Start of SOURCE DATA

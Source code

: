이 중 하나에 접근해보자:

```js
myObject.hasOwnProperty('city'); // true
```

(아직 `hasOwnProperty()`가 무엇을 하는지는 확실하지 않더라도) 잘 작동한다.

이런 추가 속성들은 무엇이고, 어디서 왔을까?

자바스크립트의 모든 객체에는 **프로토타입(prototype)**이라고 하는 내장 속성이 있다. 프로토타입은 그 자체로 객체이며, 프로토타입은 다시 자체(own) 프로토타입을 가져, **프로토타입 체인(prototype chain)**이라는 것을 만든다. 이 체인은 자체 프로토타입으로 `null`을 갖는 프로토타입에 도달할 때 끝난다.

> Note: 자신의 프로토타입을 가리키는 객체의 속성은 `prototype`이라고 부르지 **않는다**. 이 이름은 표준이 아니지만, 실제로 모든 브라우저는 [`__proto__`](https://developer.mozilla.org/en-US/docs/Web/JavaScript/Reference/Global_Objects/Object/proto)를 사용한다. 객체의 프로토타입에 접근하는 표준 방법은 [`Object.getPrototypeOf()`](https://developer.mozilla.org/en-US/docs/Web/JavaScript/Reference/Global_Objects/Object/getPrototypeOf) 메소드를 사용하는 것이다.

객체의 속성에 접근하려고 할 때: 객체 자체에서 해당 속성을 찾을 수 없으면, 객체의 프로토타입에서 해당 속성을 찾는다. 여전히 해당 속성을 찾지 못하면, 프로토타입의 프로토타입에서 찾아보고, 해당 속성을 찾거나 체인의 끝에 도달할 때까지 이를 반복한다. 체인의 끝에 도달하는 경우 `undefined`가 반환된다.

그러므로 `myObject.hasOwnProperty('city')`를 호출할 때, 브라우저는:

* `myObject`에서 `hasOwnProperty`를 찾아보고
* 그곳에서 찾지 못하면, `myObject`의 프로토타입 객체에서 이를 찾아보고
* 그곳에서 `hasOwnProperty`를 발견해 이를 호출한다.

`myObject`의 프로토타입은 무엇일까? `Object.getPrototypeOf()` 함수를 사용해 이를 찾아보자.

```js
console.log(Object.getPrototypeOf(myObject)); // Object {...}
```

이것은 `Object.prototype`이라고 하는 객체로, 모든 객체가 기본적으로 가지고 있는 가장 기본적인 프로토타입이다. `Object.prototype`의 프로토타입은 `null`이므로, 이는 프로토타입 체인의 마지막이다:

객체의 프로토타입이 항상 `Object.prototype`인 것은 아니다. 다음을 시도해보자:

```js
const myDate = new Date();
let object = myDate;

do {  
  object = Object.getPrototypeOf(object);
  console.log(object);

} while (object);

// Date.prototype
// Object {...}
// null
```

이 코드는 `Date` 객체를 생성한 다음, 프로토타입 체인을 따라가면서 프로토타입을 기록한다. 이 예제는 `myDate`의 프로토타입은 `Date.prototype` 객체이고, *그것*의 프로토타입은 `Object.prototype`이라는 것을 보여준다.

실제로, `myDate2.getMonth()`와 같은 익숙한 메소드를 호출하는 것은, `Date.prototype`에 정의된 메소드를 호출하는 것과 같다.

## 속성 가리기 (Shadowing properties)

End of SOURCE DATA

**WORK TASK**
All lines from the one that contains "객체의 속성에 접근하려고" through the end of the listing above should be copied exactly, with nothing else.

**RESULT FOR THIS TASK**
객체의 속성에 접근하려고 할 때: 객체 자체에서 해당 속성을 찾을 수 없으면, 객체의 프로토타입에서 해당 속성을 찾는다. 여전히 해당 속성을 찾지 못하면, 프로토타입의 프로토타입에서 찾아보고, 해당 속성을 찾거나 체인의 끝에 도달할 때까지 이를 반복한다. 체인의 끝에 도달하는 경우 `undefined`가 반환된다.

그러므로 `myObject.hasOwnProperty('city')`를 호출할 때, 브라우저는:

* `myObject`에서 `hasOwnProperty`를 찾아보고
* 그곳에서 찾지 못하면, `myObject`의 프로토타입 객체에서 이를 찾아보고
* 그곳에서 `hasOwnProperty`를 발견해 이를 호출한다.

`myObject`의 프로토타입은 무엇일까? `Object.getPrototypeOf()` 함수를 사용해 이를 찾아보자.

```js
console.log(Object.getPrototypeOf(myObject)); // Object {...}
```

이것은 `Object.prototype`이라고 하는 객체로, 모든 객체가 기본적으로 가지고 있는 가장 기본적인 프로토타입이다. `Object.prototype`의 프로토타입은 `null`이므로, 이는 프로토타입 체인의 마지막이다:

객체의 프로토타입이 항상 `Object.prototype`인 것은 아니다. 다음을 시도해보자:

```js
const myDate = new Date();
let object = myDate;

do {  
  object = Object.getPrototypeOf(object);
  console.log(object);

} while (object);

// Date.prototype
// Object {...}
// null
```

이 코드는 `Date` 객체를 생성한 다음, 프로토타입 체인을 따라가면서 프로토타입을 기록한다. 이 예제는 `myDate`의 프로토타입은 `Date.prototype` 객체이고, *그것*의 프로토타입은 `Object.prototype`이라는 것을 보여준다.

실제로, `myDate2.getMonth()`와 같은 익숙한 메소드를 호출하는 것은, `Date.prototype`에 정의된 메소드를 호출하는 것과 같다.

## 속성 가리기 (Shadowing properties)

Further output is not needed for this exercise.